Altmetrics are increasingly used in medical journals: they provide a cumulative measure of tweets
and other social media activity, plus a breakdown by geography and demographic (e.g. members of
public, healthcare professionals, scientists etc).5 The NodeXL and altmetrics data are complementary
(the latter can be viewed through the metrics tab on BMJ articles). While NodeXL gives individual
breakdown and interaction of recent tweets (typically no more than 9 days into the past), altmetrics
data gives aggregate data, at considerable detail, on a cumulative basis. Of note, altmetrics suggest
that Twitter is much more commonly used for dissemination of information from the BMJ than other
social media platforms (e.g. Facebook and Google+), which strengthens the rationale for focusing on
Twitter in this initial NodeXL analysis.
Each NodeXL map needs careful interpretation, though only a sketch of selected maps is possible
here. If searching for a Twitter handle (Twitter username eg @bmj_latest), NodeXL identifies tweets
from that account, plus tweeters that interact with that account (e.g. a reply, retweet, or a tweet
mentioning that account). Somebody else mentioning this account in their tweet, with interactions
for some of these tweets, can appear prominently on a NodeXL map. This is potentially important
information, but does not necessarily equate to a positive interaction with the main account in the
search. NodeXL can also search for words and hashtags; we avoided hashtags for this analysis, as it
restricted the number of tweets identified (for example, a search term “#NHS turns up many fewer
tweets than NHS, which captures tweets using either NHS or #NHS).

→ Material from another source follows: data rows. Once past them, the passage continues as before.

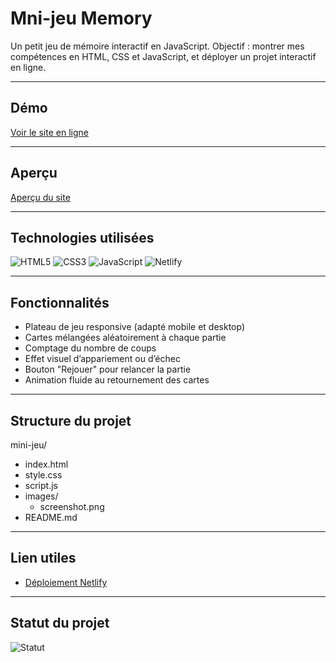 # Mni-jeu Memory 

Un petit jeu de mémoire interactif en JavaScript.
Objectif : montrer mes compétences en HTML, CSS et JavaScript, et déployer un projet interactif en ligne.

---

## Démo
[Voir le site en ligne](https://mini-jeu.netlify.app)

---

## Aperçu
[Aperçu du site](images/screenshot.png)

---

## Technologies utilisées
![HTML5](https://img.shields.io/badge/-HTML5-orange?logo=htm15&logoColor=white&style=flat)
![CSS3](https://img.shields.io/badge/-CSS3-blue?logo=css3&logoColor=white&style=flat)
![JavaScript](https://img.shields.io/badge/-JavaScript-yellow?logo=javascript&logoColor=white&style=flat)
![Netlify](https://img.shields.io/badge/-Netlify=00C7B7?logo=netlify&logoColor=white&style=flat)

---

## Fonctionnalités

 - Plateau de jeu responsive (adapté mobile et desktop)
 - Cartes mélangées aléatoirement à chaque partie
 - Comptage du nombre de coups
 - Effet visuel d’appariement ou d’échec
 - Bouton "Rejouer" pour relancer la partie
 - Animation fluide au retournement des cartes
   
---

## Structure du projet

mini-jeu/
- index.html
- style.css
- script.js
- images/
  - screenshot.png
- README.md

---

## Lien utiles
- [Déploiement Netlify](https://mini-jeu-manon.netlify.app)

---

## Statut du projet
![Statut](https://img.shields.io/badge/Statut-Terminé-brightgreen)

One of the striking points from the maps of general and specialist press (figures 1 and 4) is the lack
of direct interaction between the main opinion formers in these two sectors: a newspaper may
tweet a health story, and perhaps provide a link to the published study in the article, but will rarely
use the author or publisher Twitter handles in the article or tweets. The bridges between groups on
these maps are often individual tweeters with medium to large Twitter followers rather than the
publishers themselves. The lack of interaction between the publishers’ accounts is potentially a
missed opportunity: the newspaper, medical journal and clinician/scientist all have a part to play in
the dissemination of the story, and the interaction possible from a tweet could further the
audience’s interest and interaction in the story and ultimately perhaps the understanding of the
evidence; there is, of course also the potential for more negative interactions/spam tweeting, so
there would be a balance to reach after testing out this idea.
9
The pattern observed in NodeXL maps also needs interpretation in the context of all other available
information. For example, the tweets around the search for the Margaret McCartney article (3rd URL
in @bmj_latest search (search 2)) clustered around 2 main groups and a smaller number of more
isolated tweeting. The two main groups had different membership, and different words/word pairs
and hashtags were dominant for the different groups in the NodeXL report, but these were two
groups of medical professionals in agreement over the general message we need to promote
evidence based approaches when others are all too keen to resort to celebrity endorsements. There
was quite a lot of cross-pollination between the two groups in the map. Beyond this particular map,
members of both groups are well known to each other and many would see each other as colleagues
and allies on Twitter and/or the real world. As another example, the more complex map of the
Trump/Brexit/NHS tweets in the first of the Independent stories identified in search 1 (general
health news) had more groups, with less interaction between groups, but again these groups were
tweeting similar messages, expressing concern about the potential US-UK trade deal, and its impact
on the NHS, albeit with a different vocabulary in different groups. Separation and lack of interaction
is different from polarisation, so caution is required in reading these maps. The groupings on these
maps are not examples of the “filter bubble”6; they are perhaps more accurately described as people
sharing the same bubble (i.e. reading the same newspapers, watching/ listening to the same
programmes) but rarely encountering each other perhaps as much on social media as in the real
world.
There are limitations to the analysis. Social analytical tools are limited by the information that
individual tweeters choose to share in their profile, with geolocation often incomplete or
ambiguous. Hence the decision to focus on UK media outlets, and inclusion of NHS in some of the
search terms. It should be noted that many tweeters do not include their location anyway, so a
location-based search would also have its limitations, restricting the number of tweets down to
substantially smaller numbers.
Even with a powerful PC there were challenges in extracting and processing all the information
required for this analysis, and this impacted the number of tweets extracted (limited to a maximum
of 10,000 tweets or fewer, rather than the 18,000 allowed by NodeXL). The time to run a single map
(up to 2 hours for the largest searches, often requiring refinement and rerunning before finding a
suitable search) also influenced the dates of the data extraction with limited computer access for
extraction and analysis, despite an attempt to run the analyses and write the paper in as short a
period as possible, the time span of the final search starts after the period of the first search.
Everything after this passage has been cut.